# Records for this exercise:
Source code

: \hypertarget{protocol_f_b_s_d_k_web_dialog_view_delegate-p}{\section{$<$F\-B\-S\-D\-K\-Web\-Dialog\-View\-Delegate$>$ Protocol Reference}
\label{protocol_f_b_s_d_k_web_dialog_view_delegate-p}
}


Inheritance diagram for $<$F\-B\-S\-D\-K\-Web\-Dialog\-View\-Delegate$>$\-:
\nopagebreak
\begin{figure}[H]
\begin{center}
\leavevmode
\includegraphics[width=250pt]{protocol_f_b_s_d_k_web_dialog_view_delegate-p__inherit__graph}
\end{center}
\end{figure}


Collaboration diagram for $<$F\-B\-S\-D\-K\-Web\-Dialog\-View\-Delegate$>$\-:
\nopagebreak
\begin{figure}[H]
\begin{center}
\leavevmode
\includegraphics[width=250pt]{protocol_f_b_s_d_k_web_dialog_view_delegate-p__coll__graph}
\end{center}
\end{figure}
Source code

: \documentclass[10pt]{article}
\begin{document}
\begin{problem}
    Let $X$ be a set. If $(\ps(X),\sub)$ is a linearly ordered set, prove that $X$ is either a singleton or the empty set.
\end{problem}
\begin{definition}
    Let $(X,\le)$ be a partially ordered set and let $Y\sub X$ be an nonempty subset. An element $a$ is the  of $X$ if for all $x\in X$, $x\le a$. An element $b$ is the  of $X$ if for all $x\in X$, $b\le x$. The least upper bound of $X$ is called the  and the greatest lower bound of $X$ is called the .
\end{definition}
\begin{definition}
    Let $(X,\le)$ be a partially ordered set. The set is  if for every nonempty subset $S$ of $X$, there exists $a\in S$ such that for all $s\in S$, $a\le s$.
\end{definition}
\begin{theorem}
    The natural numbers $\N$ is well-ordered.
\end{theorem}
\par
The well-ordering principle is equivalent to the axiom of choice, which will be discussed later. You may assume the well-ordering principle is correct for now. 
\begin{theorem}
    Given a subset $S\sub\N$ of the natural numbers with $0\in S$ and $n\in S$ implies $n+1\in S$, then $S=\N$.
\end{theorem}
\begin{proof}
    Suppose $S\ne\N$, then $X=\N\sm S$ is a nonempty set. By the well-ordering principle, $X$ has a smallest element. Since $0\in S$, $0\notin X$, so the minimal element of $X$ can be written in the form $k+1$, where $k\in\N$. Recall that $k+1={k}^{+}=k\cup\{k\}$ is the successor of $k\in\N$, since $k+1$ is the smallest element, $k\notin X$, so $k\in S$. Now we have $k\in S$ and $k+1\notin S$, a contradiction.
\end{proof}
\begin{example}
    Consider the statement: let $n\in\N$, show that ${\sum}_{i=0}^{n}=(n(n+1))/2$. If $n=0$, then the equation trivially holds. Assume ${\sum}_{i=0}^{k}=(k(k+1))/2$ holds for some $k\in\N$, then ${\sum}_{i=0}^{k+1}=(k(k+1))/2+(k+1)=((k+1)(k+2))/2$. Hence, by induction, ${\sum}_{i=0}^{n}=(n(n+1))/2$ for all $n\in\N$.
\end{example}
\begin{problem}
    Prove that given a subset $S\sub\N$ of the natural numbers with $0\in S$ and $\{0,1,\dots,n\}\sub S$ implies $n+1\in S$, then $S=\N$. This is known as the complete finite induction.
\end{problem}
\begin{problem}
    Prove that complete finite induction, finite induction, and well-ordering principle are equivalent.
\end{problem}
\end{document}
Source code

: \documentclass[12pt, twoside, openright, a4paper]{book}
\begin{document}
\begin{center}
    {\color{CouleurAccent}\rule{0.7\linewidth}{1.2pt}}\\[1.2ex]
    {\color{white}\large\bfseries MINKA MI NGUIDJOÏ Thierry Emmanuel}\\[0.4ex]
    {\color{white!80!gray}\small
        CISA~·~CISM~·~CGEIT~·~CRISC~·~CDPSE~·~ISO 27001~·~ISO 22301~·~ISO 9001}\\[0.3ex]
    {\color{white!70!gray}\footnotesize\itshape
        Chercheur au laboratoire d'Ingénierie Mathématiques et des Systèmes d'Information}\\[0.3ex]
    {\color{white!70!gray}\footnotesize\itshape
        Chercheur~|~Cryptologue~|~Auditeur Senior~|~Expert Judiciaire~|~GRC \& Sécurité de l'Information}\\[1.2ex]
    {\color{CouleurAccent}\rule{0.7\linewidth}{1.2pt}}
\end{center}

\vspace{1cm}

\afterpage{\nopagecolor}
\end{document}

# Aim of the task:
Type the entries out again so that they match exactly.

# Task answer:
Source code

: \hypertarget{protocol_f_b_s_d_k_web_dialog_view_delegate-p}{\section{$<$F\-B\-S\-D\-K\-Web\-Dialog\-View\-Delegate$>$ Protocol Reference}
\label{protocol_f_b_s_d_k_web_dialog_view_delegate-p}
}


Inheritance diagram for $<$F\-B\-S\-D\-K\-Web\-Dialog\-View\-Delegate$>$\-:
\nopagebreak
\begin{figure}[H]
\begin{center}
\leavevmode
\includegraphics[width=250pt]{protocol_f_b_s_d_k_web_dialog_view_delegate-p__inherit__graph}
\end{center}
\end{figure}


Collaboration diagram for $<$F\-B\-S\-D\-K\-Web\-Dialog\-View\-Delegate$>$\-:
\nopagebreak
\begin{figure}[H]
\begin{center}
\leavevmode
\includegraphics[width=250pt]{protocol_f_b_s_d_k_web_dialog_view_delegate-p__coll__graph}
\end{center}
\end{figure}
Source code

: \documentclass[10pt]{article}
\begin{document}
\begin{problem}
    Let $X$ be a set. If $(\ps(X),\sub)$ is a linearly ordered set, prove that $X$ is either a singleton or the empty set.
\end{problem}
\begin{definition}
    Let $(X,\le)$ be a partially ordered set and let $Y\sub X$ be an nonempty subset. An element $a$ is the  of $X$ if for all $x\in X$, $x\le a$. An element $b$ is the  of $X$ if for all $x\in X$, $b\le x$. The least upper bound of $X$ is called the  and the greatest lower bound of $X$ is called the .
\end{definition}
\begin{definition}
    Let $(X,\le)$ be a partially ordered set. The set is  if for every nonempty subset $S$ of $X$, there exists $a\in S$ such that for all $s\in S$, $a\le s$.
\end{definition}
\begin{theorem}
    The natural numbers $\N$ is well-ordered.
\end{theorem}
\par
The well-ordering principle is equivalent to the axiom of choice, which will be discussed later. You may assume the well-ordering principle is correct for now. 
\begin{theorem}
    Given a subset $S\sub\N$ of the natural numbers with $0\in S$ and $n\in S$ implies $n+1\in S$, then $S=\N$.
\end{theorem}
\begin{proof}
    Suppose $S\ne\N$, then $X=\N\sm S$ is a nonempty set. By the well-ordering principle, $X$ has a smallest element. Since $0\in S$, $0\notin X$, so the minimal element of $X$ can be written in the form $k+1$, where $k\in\N$. Recall that $k+1={k}^{+}=k\cup\{k\}$ is the successor of $k\in\N$, since $k+1$ is the smallest element, $k\notin X$, so $k\in S$. Now we have $k\in S$ and $k+1\notin S$, a contradiction.
\end{proof}
\begin{example}
    Consider the statement: let $n\in\N$, show that ${\sum}_{i=0}^{n}=(n(n+1))/2$. If $n=0$, then the equation trivially holds. Assume ${\sum}_{i=0}^{k}=(k(k+1))/2$ holds for some $k\in\N$, then ${\sum}_{i=0}^{k+1}=(k(k+1))/2+(k+1)=((k+1)(k+2))/2$. Hence, by induction, ${\sum}_{i=0}^{n}=(n(n+1))/2$ for all $n\in\N$.
\end{example}
\begin{problem}
    Prove that given a subset $S\sub\N$ of the natural numbers with $0\in S$ and $\{0,1,\dots,n\}\sub S$ implies $n+1\in S$, then $S=\N$. This is known as the complete finite induction.
\end{problem}
\begin{problem}
    Prove that complete finite induction, finite induction, and well-ordering principle are equivalent.
\end{problem}
\end{document}
Source code

: \documentclass[12pt, twoside, openright, a4paper]{book}
\begin{document}
\begin{center}
    {\color{CouleurAccent}\rule{0.7\linewidth}{1.2pt}}\\[1.2ex]
    {\color{white}\large\bfseries MINKA MI NGUIDJOÏ Thierry Emmanuel}\\[0.4ex]
    {\color{white!80!gray}\small
        CISA~·~CISM~·~CGEIT~·~CRISC~·~CDPSE~·~ISO 27001~·~ISO 22301~·~ISO 9001}\\[0.3ex]
    {\color{white!70!gray}\footnotesize\itshape
        Chercheur au laboratoire d'Ingénierie Mathématiques et des Systèmes d'Information}\\[0.3ex]
    {\color{white!70!gray}\footnotesize\itshape
        Chercheur~|~Cryptologue~|~Auditeur Senior~|~Expert Judiciaire~|~GRC \& Sécurité de l'Information}\\[1.2ex]
    {\color{CouleurAccent}\rule{0.7\linewidth}{1.2pt}}
\end{center}

\vspace{1cm}

\afterpage{\nopagecolor}
\end{document}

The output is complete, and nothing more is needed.